Saturday, September 28, 2013

Democrats for Equality Endorse Alvarez for Mayor

Close-Fought Meeting Features Mayors Past, Present and Possibly Future


Copyright © 2013 by Mark Gabrish Conlan for Zenger’s Newsmagazine • All rights reserved

Todd Gloria

David Alvarez

Mike Aguirre

Nathan Fletcher

Bruce Coons

At their regular meeting September 26, the predominantly Queer San Diego Democrats for Equality gave District Eight City Councilmember David Alvarez their endorsement for Mayor of San Diego in the November 19 special election to replace Bob Filner, the progressive Democrat who left office August 30 after being accused of sexual harassment of women. Alvarez fell one vote short of the 60 percent threshold for an endorsement on the first ballot and won on the second, after a contentious but polite meeting lasting 2 ½ hours that featured mayors past, present and — at least the club’s members hope — future.
The past mayor was Filner; the present mayor — acting mayor, anyway — was District Three City Councilmember Todd Gloria. He’d actually been invited to speak at the club’s September meeting last May, at which time neither Gloria nor the club’s board had any idea he’d be holding any office other than the ones he held when they invited him: Councilmember and City Council president.

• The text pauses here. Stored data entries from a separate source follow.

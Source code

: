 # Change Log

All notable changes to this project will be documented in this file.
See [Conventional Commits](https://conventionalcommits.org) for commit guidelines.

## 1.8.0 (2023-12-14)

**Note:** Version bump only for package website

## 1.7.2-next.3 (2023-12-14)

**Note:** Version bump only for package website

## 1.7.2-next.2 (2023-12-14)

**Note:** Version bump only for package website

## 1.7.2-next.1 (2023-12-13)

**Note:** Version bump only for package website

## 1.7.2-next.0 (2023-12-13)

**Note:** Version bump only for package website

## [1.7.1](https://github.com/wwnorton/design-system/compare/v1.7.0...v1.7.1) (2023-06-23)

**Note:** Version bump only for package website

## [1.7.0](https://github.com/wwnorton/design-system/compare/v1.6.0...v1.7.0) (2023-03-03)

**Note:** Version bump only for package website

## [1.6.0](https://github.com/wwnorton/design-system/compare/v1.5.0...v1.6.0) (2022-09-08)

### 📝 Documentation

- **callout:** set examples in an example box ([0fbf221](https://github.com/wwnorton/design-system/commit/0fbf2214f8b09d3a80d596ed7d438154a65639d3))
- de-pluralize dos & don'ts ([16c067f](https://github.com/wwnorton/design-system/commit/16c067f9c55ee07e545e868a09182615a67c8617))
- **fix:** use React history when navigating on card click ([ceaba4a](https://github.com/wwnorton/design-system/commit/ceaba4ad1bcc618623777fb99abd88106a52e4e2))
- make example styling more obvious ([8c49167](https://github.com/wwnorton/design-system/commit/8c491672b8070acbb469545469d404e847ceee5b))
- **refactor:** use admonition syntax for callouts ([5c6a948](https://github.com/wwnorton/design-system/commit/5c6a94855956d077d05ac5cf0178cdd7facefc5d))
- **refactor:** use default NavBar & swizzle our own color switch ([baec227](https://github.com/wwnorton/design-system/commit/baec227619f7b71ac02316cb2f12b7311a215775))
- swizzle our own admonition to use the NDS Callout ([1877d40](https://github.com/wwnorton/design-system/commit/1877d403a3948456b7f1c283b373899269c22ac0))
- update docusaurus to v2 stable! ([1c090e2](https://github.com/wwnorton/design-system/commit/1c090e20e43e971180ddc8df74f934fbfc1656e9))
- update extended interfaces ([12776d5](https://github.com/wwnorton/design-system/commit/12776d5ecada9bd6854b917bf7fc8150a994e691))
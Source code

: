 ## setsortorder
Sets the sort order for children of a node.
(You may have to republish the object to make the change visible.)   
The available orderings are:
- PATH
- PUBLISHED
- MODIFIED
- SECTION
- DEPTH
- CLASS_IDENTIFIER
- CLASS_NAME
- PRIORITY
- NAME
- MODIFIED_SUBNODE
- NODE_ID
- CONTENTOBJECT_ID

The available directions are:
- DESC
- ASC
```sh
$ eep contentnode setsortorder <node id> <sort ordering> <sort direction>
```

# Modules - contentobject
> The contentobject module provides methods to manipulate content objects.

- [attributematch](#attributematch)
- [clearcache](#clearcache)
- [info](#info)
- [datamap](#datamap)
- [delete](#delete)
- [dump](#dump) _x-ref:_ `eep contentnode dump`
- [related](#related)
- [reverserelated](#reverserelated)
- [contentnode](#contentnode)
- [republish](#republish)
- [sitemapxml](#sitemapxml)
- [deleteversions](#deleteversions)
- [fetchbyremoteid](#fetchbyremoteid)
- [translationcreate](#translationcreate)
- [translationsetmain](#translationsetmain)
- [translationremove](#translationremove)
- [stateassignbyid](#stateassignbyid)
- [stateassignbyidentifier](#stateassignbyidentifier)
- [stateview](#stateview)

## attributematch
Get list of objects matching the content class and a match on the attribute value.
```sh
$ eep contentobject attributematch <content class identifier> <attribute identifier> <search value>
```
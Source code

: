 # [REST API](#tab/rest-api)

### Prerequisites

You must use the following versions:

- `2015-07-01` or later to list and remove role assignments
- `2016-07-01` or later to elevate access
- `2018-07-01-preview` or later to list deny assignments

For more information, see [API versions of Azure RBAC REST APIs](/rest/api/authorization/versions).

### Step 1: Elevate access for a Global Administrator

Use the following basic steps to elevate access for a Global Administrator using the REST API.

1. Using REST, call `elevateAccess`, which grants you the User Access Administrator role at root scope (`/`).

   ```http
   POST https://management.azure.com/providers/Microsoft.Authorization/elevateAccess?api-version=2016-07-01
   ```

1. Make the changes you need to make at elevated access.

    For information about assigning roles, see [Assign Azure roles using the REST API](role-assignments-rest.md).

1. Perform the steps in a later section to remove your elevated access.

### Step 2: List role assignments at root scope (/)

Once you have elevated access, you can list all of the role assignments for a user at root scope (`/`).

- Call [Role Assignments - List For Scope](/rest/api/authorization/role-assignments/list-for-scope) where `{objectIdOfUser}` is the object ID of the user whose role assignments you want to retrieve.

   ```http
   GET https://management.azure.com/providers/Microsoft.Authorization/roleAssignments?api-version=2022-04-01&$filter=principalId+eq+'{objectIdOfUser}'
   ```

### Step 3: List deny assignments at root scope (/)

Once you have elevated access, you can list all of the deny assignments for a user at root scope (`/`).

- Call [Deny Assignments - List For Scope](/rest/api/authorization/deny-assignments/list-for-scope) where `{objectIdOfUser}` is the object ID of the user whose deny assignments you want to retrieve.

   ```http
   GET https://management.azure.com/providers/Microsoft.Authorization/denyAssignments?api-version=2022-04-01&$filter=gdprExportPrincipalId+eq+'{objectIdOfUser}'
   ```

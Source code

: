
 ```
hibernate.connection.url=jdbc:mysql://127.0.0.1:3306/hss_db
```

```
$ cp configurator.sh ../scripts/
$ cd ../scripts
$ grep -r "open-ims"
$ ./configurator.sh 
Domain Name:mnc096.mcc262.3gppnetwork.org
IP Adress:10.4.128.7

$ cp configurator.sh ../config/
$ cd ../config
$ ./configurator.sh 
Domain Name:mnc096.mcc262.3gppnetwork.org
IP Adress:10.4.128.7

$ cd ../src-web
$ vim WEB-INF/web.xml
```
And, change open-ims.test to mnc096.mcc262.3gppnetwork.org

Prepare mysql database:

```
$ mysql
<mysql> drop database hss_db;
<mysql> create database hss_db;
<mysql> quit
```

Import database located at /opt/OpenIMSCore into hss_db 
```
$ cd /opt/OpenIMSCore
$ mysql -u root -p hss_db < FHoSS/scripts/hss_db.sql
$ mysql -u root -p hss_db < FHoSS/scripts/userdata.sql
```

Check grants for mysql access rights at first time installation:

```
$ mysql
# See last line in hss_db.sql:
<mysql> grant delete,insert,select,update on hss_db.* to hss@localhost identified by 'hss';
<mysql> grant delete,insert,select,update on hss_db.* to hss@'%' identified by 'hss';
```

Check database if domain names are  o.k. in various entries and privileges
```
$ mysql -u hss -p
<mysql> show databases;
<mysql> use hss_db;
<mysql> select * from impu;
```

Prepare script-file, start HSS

But Filner’s resignation put Gloria in the position of acting mayor, in which he will serve until March, when the winner of the special election will take office.
Filner came up early in Gloria’s speech when he thanked the club for calling for Filner’s resignation in July, two weeks after the sexual harassment allegations against him first surfaced. “I know that that was incredibly difficult to do,” he said. “I know that for those of us who worked incredibly hard to elect Bob Filner Mayor, it was hard to come forward and speak that truth. But it was the right thing to do to make sure that our movement, our effort to make San Diego a more progressive place, did not die with the man, but that we could move it forward together.”
Gloria said that rather than “put the city in neutral” until the next duly elected mayor takes office, he would seek to “get things done.” One of the accomplishments he pointed to was the City Council’s recent approval of a new plan for Barrio Logan “that respected both industry and neighborhoods.” He also cited Councilmember Sherri Lightner’s proposed ban on plastic grocery bags, and an affordable-housing proposal that would restore the city’s so-called “linkage fee” — a charge to developers of market-rate and high-end housing developments that was supposed to go into a Housing Trust Fund to build affordable housing, but instead since the 1990’s has been regularly raided by the city to close the gaps in its general budget.
Among the other initiatives Gloria promoted are a city response to climate change, the opening of the new central library, and a plan for the expansion of San Diego’s convention center which the California Coastal Commission will consider October 10. “It’s an important project, supported by business and labor,” Gloria said — but most of the questions Gloria got from the audience looked skeptically at this project. Gloria said the expansion will be funded partly by the city, partly by the port, and partly by a so-called “assessment district” to which hotel owners will contribute based on their proximity to the center: one, two or three cents per dollar in additional occupancy taxes on their guests’ bills depending on how close they are to downtown.
But the assessment district has already been challenged in court, and, asked if Gloria has a Plan B in case it’s ruled illegal, all Gloria could say was, “There may be other options. We believe the legal process coincides nicely with our development process, and we are confident we will finish construction by 2018.
Gloria also got quite a few questions about when city services will be expanded — when sidewalks and streets will be fixed, the bathrooms at Mission Bay opened again, and hours at branch libraries extended after they were cut years ago. He blamed all these problems on the city’s major budget deficits, which confronted him and the other Councilmembers who took office in 2009.
“When you run for office, you tell the voters about all the wonderful things you want to do, but when Sherri (Lightner), Marti (Emerald) and I got on the Council we immediately had to cut $170 million from the city budget.” Gloria explained. “That’s why the bathrooms were locked up. We have to maintain the fiscal discipline to restore what we cut, and since the city’s employees stood with us in the sacrifices, they should share in the restorations.”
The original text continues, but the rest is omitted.